St. Joseph Print a présenté des éléments prouvant que la haute direction considérait les membres des RH comme des conseillers de confiance pour ce qui était des échanges faits entièrement et de façon franche « sous toutes réserves ». Les RH donnaient des avis et des conseils sur la façon de gérer une situation délicate avec prudence tout en réduisant le risque juridique au minimum. St. Joseph Print a prétendu que les courriels entre la haute direction et les RH étaient confidentiels et communiqués dans une zone entièrement protégée, où les parties pouvaient échanger en toute franchise des avis exhaustifs sur la stratégie et la gestion de la piètre performance de M. Guthrie, sans quoi l’utilité des RH s’en trouverait diminuée et son rôle serait limité à une fonction administrative plutôt que de conseil.

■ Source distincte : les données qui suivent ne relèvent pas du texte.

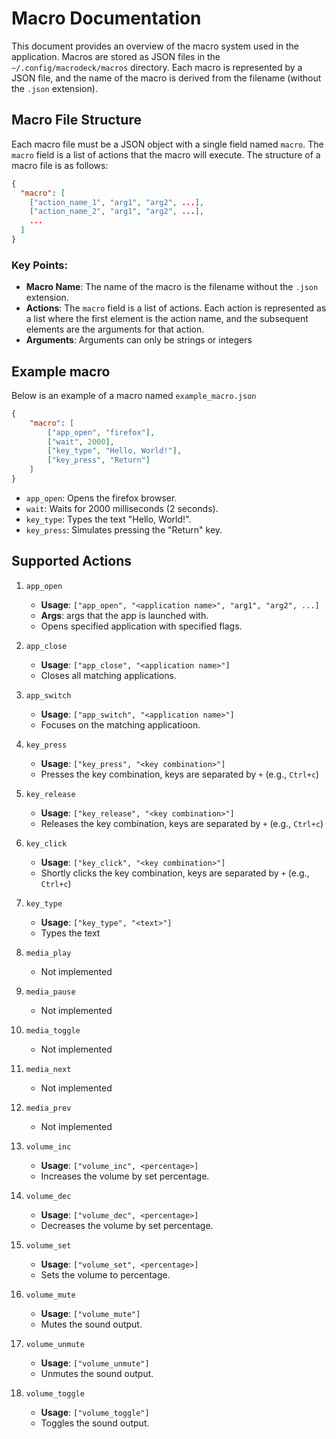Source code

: # Macro Documentation

This document provides an overview of the macro system used in the application. Macros are stored as JSON files in the `~/.config/macrodeck/macros` directory. Each macro is represented by a JSON file, and the name of the macro is derived from the filename (without the `.json` extension).

## Macro File Structure

Each macro file must be a JSON object with a single field named `macro`. The `macro` field is a list of actions that the macro will execute. The structure of a macro file is as follows:

```json
{
  "macro": [
    ["action_name_1", "arg1", "arg2", ...],
    ["action_name_2", "arg1", "arg2", ...],
    ...
  ]
}
```

### Key Points:

- **Macro Name**: The name of the macro is the filename without the `.json` extension.
- **Actions**: The `macro` field is a list of actions. Each action is represented as a list where the first element is the action name, and the subsequent elements are the arguments for that action.
- **Arguments**: Arguments can only be strings or integers

## Example macro

Below is an example of a macro named `example_macro.json`

```json
{
    "macro": [
        ["app_open", "firefox"],
        ["wait", 2000],
        ["key_type", "Hello, World!"],
        ["key_press", "Return"]
    ]
}
```

- `app_open`: Opens the firefox browser.
- `wait`: Waits for 2000 milliseconds (2 seconds).
- `key_type`: Types the text "Hello, World!".
- `key_press`: Simulates pressing the "Return" key.

## Supported Actions

1. `app_open`
    - **Usage**: `["app_open", "<application name>", "arg1", "arg2", ...]`
    - **Args**: args that the app is launched with.
    - Opens specified application with specified flags.

2. `app_close`
    - **Usage**: `["app_close", "<application name>"]`
    - Closes all matching applications.

3. `app_switch`
    - **Usage**: `["app_switch", "<application name>"]`
    - Focuses on the matching applicatioon.

4. `key_press`
    - **Usage**: `["key_press", "<key combination>"]`
    - Presses the key combination, keys are separated by `+` (e.g., `Ctrl+c`)

5. `key_release`
    - **Usage**: `["key_release", "<key combination>"]`
    - Releases the key combination, keys are separated by `+` (e.g., `Ctrl+c`)

6. `key_click`
    - **Usage**: `["key_click", "<key combination>"]`
    - Shortly clicks the key combination, keys are separated by `+` (e.g., `Ctrl+c`)

7. `key_type`
    - **Usage**: `["key_type", "<text>"]`
    - Types the text

8. `media_play`
    - Not implemented

9. `media_pause`
    - Not implemented

10. `media_toggle`
    - Not implemented

11. `media_next`
    - Not implemented

12. `media_prev`
    - Not implemented

13. `volume_inc`
    - **Usage**: `["volume_inc", <percentage>]`
    - Increases the volume by set percentage.

14. `volume_dec`
    - **Usage**: `["volume_dec", <percentage>]`
    - Decreases the volume by set percentage.

15. `volume_set`
    - **Usage**: `["volume_set", <percentage>]`
    - Sets the volume to percentage.
    
16. `volume_mute`
    - **Usage**: `["volume_mute"]`
    - Mutes the sound output.

17. `volume_unmute`
    - **Usage**: `["volume_unmute"]`
    - Unmutes the sound output.

18. `volume_toggle`
    - **Usage**: `["volume_toggle"]`
    - Toggles the sound output.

En outre, St. Joseph Print a affirmé que les communications servaient en premier lieu à discuter d’un litige appréhendé et de la stratégie juridique à adopter. Selon elle, le fait qu’elle ait sollicité un avis de la direction des RH sur les considérations juridiques connexes prouvait qu’elle envisageait le litige comme une possibilité réelle et qu’elle souhaitait atténuer le risque d’un tel litige.

La décision

La protonotaire a ordonné à St. Joseph Print de produire les chaînes de courriels.

Elle a rejeté l’argument selon lequel le privilège relatif au litige s’appliquait, et elle a expliqué que, pour qu’un tel privilège trouve application à l’égard d’une communication ou d’un document, une telle communication ou un tel document doit découler du fait qu’on s’attendait raisonnablement à un litige et le but premier d’une telle communication ou d’un tel document doit être le litige. Comme il s’agissait d’une affaire de congédiement déguisé, il était difficile de savoir avec certitude à quel moment le litige aurait raisonnablement pu être envisagé. Toutefois, la période de presque un an qui s’était écoulée entre l’échange de ces courriels et le départ de M. Guthrie n’était pas suffisamment courte pour conclure que St. Josepth Print anticipait raisonnablement un litige. La protonotaire a également statué que les courriels visaient principalement la gestion de la performance du demandeur et non le litige.

En outre, et malgré une certaine jurisprudence arbitrale principalement issue de l’Ouest canadien et voulant que le privilège de Wigmore existe entre la direction et les ressources humaines dans un milieu syndiqué, la protonotaire a rejeté l’argument de St. Joseph Print selon lequel un tel privilège protégeait les courriels en l’espèce. Le privilège de Wigmore issu de la common law s’applique lorsqu’une communication respecte les quatre conditions suivantes (voir Slavutych c. Baker et al., 1975 CanLII 5 (CSC), [1976] 1 RCS 254, p. 260) :

  1. [Traduction] « [l’information ou] les communications doivent avoir été transmises confidentiellement avec l’assurance qu’elles ne seraient pas divulguées;
  2. le caractère confidentiel doit être un élément essentiel au maintien complet et satisfaisant des relations entre les parties;
  3. les relations doivent être de la nature de celles qui, selon l’opinion de la collectivité, doivent être entretenues assidûment;
  4. le préjudice que subiraient les relations par la divulgation des communications doit être plus considérable que l’avantage à retirer du règlement approprié du litige. »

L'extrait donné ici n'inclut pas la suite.